→ Brief: Every record must reappear in the answer exactly as given.

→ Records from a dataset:
# # # #
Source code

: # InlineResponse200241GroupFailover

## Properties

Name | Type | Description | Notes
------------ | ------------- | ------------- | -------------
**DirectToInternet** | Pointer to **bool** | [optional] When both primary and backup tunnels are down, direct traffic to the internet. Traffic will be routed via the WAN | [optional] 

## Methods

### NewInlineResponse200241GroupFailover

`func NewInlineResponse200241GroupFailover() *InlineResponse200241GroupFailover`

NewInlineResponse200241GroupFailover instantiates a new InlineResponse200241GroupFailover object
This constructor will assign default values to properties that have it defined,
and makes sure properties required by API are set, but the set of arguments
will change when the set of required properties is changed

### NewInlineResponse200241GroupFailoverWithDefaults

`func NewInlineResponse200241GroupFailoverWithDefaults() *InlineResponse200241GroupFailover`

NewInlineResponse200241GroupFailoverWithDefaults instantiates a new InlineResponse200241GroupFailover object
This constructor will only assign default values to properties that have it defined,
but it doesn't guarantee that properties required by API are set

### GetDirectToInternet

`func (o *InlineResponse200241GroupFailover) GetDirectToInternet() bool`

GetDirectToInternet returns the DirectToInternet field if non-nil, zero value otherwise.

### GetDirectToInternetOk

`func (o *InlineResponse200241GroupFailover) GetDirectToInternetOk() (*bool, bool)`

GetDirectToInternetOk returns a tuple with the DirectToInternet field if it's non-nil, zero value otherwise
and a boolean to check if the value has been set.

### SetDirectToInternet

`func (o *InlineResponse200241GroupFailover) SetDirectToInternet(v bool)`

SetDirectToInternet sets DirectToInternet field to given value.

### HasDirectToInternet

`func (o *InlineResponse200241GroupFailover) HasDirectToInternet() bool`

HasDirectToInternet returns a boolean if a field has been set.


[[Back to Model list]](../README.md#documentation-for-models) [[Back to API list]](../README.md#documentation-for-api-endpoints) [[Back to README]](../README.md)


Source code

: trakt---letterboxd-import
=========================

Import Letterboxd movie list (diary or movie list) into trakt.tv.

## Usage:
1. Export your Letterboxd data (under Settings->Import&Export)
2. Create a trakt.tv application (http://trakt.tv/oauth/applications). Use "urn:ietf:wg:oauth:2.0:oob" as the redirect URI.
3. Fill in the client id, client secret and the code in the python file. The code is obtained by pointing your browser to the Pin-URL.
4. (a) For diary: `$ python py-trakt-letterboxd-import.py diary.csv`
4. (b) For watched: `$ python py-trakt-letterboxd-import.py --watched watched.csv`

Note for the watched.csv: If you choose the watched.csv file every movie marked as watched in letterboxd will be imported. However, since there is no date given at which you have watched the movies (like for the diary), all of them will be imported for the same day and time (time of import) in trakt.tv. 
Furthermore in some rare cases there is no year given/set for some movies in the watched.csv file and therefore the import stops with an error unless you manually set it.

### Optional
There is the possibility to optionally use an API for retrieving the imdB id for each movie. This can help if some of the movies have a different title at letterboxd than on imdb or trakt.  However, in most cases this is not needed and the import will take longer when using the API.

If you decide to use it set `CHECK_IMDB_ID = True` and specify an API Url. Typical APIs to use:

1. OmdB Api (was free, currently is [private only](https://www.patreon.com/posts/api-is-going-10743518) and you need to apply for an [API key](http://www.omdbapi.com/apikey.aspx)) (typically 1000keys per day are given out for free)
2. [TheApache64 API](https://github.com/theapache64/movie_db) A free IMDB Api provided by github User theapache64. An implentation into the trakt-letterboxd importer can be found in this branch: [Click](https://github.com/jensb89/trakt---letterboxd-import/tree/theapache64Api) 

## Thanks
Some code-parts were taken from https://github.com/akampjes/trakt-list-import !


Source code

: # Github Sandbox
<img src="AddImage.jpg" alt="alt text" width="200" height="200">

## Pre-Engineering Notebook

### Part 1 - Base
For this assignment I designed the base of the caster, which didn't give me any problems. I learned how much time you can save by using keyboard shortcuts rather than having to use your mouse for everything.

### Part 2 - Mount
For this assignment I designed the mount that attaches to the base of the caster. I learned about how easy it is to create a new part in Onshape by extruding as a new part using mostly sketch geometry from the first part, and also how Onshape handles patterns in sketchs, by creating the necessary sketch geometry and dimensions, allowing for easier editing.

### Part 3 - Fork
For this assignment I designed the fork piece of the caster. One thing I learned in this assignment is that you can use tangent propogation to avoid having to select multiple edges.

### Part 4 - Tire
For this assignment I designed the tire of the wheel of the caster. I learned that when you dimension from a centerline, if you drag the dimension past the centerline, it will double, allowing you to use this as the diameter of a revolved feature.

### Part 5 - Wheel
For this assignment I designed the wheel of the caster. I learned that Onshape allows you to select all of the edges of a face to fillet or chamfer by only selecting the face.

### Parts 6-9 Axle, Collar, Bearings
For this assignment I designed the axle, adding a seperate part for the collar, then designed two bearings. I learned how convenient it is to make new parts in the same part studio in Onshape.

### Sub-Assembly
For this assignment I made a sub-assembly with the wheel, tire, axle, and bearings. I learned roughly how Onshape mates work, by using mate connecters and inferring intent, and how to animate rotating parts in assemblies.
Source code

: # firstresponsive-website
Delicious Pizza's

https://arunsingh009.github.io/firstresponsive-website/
# # # #
→ Written answer:
Source code

: # InlineResponse200241GroupFailover

## Properties

Name | Type | Description | Notes
------------ | ------------- | ------------- | -------------
**DirectToInternet** | Pointer to **bool** | [optional] When both primary and backup tunnels are down, direct traffic to the internet. Traffic will be routed via the WAN | [optional] 

## Methods

### NewInlineResponse200241GroupFailover

`func NewInlineResponse200241GroupFailover() *InlineResponse200241GroupFailover`

NewInlineResponse200241GroupFailover instantiates a new InlineResponse200241GroupFailover object
This constructor will assign default values to properties that have it defined,
and makes sure properties required by API are set, but the set of arguments
will change when the set of required properties is changed

### NewInlineResponse200241GroupFailoverWithDefaults

`func NewInlineResponse200241GroupFailoverWithDefaults() *InlineResponse200241GroupFailover`

NewInlineResponse200241GroupFailoverWithDefaults instantiates a new InlineResponse200241GroupFailover object
This constructor will only assign default values to properties that have it defined,
but it doesn't guarantee that properties required by API are set

### GetDirectToInternet

`func (o *InlineResponse200241GroupFailover) GetDirectToInternet() bool`

GetDirectToInternet returns the DirectToInternet field if non-nil, zero value otherwise.

### GetDirectToInternetOk

`func (o *InlineResponse200241GroupFailover) GetDirectToInternetOk() (*bool, bool)`

GetDirectToInternetOk returns a tuple with the DirectToInternet field if it's non-nil, zero value otherwise
and a boolean to check if the value has been set.

### SetDirectToInternet

`func (o *InlineResponse200241GroupFailover) SetDirectToInternet(v bool)`

SetDirectToInternet sets DirectToInternet field to given value.

### HasDirectToInternet

`func (o *InlineResponse200241GroupFailover) HasDirectToInternet() bool`

HasDirectToInternet returns a boolean if a field has been set.


[[Back to Model list]](../README.md#documentation-for-models) [[Back to API list]](../README.md#documentation-for-api-endpoints) [[Back to README]](../README.md)


Source code

: trakt---letterboxd-import
=========================

Import Letterboxd movie list (diary or movie list) into trakt.tv.

## Usage:
1. Export your Letterboxd data (under Settings->Import&Export)
2. Create a trakt.tv application (http://trakt.tv/oauth/applications). Use "urn:ietf:wg:oauth:2.0:oob" as the redirect URI.
3. Fill in the client id, client secret and the code in the python file. The code is obtained by pointing your browser to the Pin-URL.
4. (a) For diary: `$ python py-trakt-letterboxd-import.py diary.csv`
4. (b) For watched: `$ python py-trakt-letterboxd-import.py --watched watched.csv`

Note for the watched.csv: If you choose the watched.csv file every movie marked as watched in letterboxd will be imported. However, since there is no date given at which you have watched the movies (like for the diary), all of them will be imported for the same day and time (time of import) in trakt.tv. 
Furthermore in some rare cases there is no year given/set for some movies in the watched.csv file and therefore the import stops with an error unless you manually set it.

### Optional
There is the possibility to optionally use an API for retrieving the imdB id for each movie. This can help if some of the movies have a different title at letterboxd than on imdb or trakt.  However, in most cases this is not needed and the import will take longer when using the API.

If you decide to use it set `CHECK_IMDB_ID = True` and specify an API Url. Typical APIs to use:

1. OmdB Api (was free, currently is [private only](https://www.patreon.com/posts/api-is-going-10743518) and you need to apply for an [API key](http://www.omdbapi.com/apikey.aspx)) (typically 1000keys per day are given out for free)
2. [TheApache64 API](https://github.com/theapache64/movie_db) A free IMDB Api provided by github User theapache64. An implentation into the trakt-letterboxd importer can be found in this branch: [Click](https://github.com/jensb89/trakt---letterboxd-import/tree/theapache64Api) 

## Thanks
Some code-parts were taken from https://github.com/akampjes/trakt-list-import !


Source code

: # Github Sandbox
<img src="AddImage.jpg" alt="alt text" width="200" height="200">

## Pre-Engineering Notebook

### Part 1 - Base
For this assignment I designed the base of the caster, which didn't give me any problems. I learned how much time you can save by using keyboard shortcuts rather than having to use your mouse for everything.

### Part 2 - Mount
For this assignment I designed the mount that attaches to the base of the caster. I learned about how easy it is to create a new part in Onshape by extruding as a new part using mostly sketch geometry from the first part, and also how Onshape handles patterns in sketchs, by creating the necessary sketch geometry and dimensions, allowing for easier editing.

### Part 3 - Fork
For this assignment I designed the fork piece of the caster. One thing I learned in this assignment is that you can use tangent propogation to avoid having to select multiple edges.

### Part 4 - Tire
For this assignment I designed the tire of the wheel of the caster. I learned that when you dimension from a centerline, if you drag the dimension past the centerline, it will double, allowing you to use this as the diameter of a revolved feature.

### Part 5 - Wheel
For this assignment I designed the wheel of the caster. I learned that Onshape allows you to select all of the edges of a face to fillet or chamfer by only selecting the face.

### Parts 6-9 Axle, Collar, Bearings
For this assignment I designed the axle, adding a seperate part for the collar, then designed two bearings. I learned how convenient it is to make new parts in the same part studio in Onshape.

### Sub-Assembly
For this assignment I made a sub-assembly with the wheel, tire, axle, and bearings. I learned roughly how Onshape mates work, by using mate connecters and inferring intent, and how to animate rotating parts in assemblies.
Source code

: # firstresponsive-website
Delicious Pizza's

https://arunsingh009.github.io/firstresponsive-website/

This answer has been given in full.